Work item: Go through the records and report each line holding the string "variables".
--- Stored data ---
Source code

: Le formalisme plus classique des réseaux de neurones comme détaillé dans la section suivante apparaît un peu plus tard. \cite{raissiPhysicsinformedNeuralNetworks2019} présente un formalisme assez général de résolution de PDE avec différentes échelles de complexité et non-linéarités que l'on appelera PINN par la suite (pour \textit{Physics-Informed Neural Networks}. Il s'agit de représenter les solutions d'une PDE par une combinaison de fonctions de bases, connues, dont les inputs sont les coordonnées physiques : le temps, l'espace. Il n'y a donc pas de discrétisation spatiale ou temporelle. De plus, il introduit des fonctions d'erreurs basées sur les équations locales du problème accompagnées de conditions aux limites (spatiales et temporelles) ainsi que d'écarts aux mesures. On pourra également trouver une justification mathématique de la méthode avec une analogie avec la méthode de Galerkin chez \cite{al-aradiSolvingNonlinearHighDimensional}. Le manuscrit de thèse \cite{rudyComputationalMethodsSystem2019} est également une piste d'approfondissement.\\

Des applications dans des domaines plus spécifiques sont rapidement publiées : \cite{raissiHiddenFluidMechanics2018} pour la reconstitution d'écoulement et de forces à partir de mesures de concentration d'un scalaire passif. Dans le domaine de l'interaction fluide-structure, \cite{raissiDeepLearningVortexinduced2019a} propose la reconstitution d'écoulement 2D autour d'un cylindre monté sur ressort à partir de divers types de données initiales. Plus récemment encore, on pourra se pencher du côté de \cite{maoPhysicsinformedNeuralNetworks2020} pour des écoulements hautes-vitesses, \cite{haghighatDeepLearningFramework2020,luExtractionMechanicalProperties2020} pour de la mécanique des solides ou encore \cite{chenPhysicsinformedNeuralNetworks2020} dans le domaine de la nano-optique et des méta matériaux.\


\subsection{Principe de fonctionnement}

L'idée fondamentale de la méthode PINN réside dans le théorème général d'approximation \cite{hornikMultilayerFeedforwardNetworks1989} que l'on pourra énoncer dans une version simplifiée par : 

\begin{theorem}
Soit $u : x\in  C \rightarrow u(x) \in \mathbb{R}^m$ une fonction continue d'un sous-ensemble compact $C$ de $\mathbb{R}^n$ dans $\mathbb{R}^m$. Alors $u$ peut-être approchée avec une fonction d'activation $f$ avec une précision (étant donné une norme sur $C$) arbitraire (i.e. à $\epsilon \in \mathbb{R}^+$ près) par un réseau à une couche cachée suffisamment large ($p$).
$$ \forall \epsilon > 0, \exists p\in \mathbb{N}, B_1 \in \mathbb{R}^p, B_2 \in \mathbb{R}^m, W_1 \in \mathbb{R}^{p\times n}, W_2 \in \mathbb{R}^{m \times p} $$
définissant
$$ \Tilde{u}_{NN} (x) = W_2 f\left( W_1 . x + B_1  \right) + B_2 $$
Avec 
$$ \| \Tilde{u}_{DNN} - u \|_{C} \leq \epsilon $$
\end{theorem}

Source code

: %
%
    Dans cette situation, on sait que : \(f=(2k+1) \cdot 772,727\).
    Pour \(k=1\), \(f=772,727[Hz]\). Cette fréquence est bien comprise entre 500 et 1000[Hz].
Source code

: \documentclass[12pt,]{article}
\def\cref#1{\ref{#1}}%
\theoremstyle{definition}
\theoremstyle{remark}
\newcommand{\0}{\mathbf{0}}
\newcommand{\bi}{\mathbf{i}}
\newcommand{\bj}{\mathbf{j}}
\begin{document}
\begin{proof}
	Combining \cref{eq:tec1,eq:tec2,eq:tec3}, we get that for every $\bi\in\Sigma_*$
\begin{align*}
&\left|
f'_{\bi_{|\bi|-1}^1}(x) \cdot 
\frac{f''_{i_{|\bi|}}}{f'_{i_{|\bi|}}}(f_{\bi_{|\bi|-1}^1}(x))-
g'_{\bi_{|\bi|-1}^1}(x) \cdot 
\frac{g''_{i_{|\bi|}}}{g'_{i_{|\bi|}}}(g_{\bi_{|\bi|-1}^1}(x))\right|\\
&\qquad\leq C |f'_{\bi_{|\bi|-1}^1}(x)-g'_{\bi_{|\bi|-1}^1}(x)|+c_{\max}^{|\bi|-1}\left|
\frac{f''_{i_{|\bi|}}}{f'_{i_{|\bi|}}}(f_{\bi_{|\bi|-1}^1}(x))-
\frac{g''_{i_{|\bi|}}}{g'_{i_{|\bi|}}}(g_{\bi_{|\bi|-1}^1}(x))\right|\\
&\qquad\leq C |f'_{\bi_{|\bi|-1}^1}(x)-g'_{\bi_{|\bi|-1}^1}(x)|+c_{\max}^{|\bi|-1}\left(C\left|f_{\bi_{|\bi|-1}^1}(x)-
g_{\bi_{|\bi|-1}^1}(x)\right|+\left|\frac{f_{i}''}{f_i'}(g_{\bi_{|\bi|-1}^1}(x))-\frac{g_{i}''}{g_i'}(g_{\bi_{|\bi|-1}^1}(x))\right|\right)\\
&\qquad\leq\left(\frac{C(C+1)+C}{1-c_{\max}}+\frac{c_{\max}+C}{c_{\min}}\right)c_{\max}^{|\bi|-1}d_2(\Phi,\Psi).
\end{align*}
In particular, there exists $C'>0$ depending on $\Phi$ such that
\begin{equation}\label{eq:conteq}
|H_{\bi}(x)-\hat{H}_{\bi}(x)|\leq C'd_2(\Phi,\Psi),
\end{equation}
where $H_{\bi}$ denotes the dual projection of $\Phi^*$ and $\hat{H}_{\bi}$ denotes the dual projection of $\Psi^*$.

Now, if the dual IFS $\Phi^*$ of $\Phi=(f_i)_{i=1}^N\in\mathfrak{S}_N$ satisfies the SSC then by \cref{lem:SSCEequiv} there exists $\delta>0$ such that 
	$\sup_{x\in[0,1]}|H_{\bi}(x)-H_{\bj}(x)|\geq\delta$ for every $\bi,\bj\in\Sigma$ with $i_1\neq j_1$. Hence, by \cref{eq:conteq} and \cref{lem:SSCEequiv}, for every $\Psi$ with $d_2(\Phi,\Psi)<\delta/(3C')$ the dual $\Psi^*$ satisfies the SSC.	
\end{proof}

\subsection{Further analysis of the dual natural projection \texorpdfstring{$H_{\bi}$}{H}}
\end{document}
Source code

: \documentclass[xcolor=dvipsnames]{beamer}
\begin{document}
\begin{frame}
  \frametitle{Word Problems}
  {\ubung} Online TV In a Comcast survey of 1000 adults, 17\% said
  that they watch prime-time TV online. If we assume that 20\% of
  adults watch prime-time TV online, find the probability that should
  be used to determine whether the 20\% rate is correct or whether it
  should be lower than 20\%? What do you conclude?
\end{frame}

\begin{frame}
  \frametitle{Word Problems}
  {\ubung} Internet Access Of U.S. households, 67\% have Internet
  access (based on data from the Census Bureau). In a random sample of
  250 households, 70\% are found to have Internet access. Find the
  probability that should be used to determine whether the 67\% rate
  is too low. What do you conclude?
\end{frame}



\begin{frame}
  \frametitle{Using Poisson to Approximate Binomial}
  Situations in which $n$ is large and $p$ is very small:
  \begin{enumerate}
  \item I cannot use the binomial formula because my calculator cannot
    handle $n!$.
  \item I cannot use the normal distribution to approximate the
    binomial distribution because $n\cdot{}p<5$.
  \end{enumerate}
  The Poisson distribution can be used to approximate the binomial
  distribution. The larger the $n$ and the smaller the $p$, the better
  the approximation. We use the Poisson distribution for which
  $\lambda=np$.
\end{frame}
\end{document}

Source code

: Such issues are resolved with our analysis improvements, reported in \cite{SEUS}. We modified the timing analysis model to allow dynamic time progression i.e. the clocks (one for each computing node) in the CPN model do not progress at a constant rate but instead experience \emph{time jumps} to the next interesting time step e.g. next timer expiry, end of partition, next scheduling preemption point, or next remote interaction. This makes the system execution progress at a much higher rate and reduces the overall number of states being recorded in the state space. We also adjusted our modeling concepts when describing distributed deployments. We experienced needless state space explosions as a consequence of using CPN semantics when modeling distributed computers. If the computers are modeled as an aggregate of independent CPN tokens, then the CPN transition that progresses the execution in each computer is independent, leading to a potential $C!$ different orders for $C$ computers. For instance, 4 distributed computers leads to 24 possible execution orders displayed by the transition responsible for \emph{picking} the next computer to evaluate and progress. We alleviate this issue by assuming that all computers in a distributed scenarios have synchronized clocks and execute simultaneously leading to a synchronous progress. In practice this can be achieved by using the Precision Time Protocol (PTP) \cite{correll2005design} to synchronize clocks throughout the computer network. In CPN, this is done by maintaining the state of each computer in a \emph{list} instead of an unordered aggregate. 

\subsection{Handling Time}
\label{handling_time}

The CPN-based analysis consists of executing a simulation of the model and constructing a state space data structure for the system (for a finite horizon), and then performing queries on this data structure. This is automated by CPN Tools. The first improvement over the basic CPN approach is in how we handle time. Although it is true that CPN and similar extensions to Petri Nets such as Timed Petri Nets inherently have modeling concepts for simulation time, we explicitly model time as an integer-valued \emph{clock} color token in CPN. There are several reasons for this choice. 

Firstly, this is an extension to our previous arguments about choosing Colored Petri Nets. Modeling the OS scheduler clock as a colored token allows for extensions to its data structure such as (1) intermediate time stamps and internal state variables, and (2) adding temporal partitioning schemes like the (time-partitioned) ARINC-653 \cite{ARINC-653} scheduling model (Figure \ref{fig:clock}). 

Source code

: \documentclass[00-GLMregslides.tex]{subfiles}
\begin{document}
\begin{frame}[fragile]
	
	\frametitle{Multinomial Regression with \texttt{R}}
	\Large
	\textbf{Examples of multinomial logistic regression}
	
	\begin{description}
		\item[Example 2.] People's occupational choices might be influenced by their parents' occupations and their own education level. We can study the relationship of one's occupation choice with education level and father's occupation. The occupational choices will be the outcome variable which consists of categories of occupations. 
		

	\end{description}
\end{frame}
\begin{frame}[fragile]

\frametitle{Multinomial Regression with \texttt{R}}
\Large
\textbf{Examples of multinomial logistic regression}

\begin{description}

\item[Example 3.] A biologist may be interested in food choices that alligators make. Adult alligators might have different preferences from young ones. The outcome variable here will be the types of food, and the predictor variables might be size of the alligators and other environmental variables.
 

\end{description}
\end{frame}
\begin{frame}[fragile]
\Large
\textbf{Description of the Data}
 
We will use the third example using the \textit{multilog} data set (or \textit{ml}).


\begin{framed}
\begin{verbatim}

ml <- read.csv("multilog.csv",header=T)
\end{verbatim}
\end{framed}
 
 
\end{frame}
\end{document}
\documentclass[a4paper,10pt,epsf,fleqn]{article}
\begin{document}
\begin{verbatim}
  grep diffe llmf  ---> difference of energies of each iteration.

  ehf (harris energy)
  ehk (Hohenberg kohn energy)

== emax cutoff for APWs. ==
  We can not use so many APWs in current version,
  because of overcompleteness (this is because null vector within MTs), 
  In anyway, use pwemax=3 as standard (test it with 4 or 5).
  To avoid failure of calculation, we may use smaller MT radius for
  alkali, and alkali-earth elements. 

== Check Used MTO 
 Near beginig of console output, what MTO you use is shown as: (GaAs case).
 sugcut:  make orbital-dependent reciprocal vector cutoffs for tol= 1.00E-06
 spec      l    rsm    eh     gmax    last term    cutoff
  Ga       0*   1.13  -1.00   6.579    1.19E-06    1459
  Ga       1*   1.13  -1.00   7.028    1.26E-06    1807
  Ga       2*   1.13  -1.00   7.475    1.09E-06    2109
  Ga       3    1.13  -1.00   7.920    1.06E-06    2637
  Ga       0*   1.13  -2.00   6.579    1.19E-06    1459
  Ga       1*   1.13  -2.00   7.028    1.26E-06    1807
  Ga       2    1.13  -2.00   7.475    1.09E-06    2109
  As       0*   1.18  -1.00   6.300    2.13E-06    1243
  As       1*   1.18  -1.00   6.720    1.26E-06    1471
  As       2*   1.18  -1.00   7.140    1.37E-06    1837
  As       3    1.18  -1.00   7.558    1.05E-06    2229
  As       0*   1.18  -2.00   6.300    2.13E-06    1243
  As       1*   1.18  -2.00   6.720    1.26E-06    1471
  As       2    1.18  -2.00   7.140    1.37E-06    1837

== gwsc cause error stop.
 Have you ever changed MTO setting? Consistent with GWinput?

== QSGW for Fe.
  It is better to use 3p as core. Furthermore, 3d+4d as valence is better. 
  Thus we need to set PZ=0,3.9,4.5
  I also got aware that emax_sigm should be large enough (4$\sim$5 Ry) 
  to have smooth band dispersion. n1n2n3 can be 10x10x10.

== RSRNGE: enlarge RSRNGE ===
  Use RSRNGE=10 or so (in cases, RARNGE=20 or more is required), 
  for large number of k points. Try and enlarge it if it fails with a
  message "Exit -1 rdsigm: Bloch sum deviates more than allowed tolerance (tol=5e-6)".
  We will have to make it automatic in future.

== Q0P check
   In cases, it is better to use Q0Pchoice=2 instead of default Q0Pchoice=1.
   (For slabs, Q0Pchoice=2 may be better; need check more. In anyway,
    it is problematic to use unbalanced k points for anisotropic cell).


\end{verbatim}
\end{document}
---
Answer section:
Firstly, this is an extension to our previous arguments about choosing Colored Petri Nets. Modeling the OS scheduler clock as a colored token allows for extensions to its data structure such as (1) intermediate time stamps and internal state variables, and (2) adding temporal partitioning schemes like the (time-partitioned) ARINC-653 \cite{ARINC-653} scheduling model (Figure \ref{fig:clock}). 
\item[Example 3.] A biologist may be interested in food choices that alligators make. Adult alligators might have different preferences from young ones. The outcome variable here will be the types of food, and the predictor variables might be size of the alligators and other environmental variables.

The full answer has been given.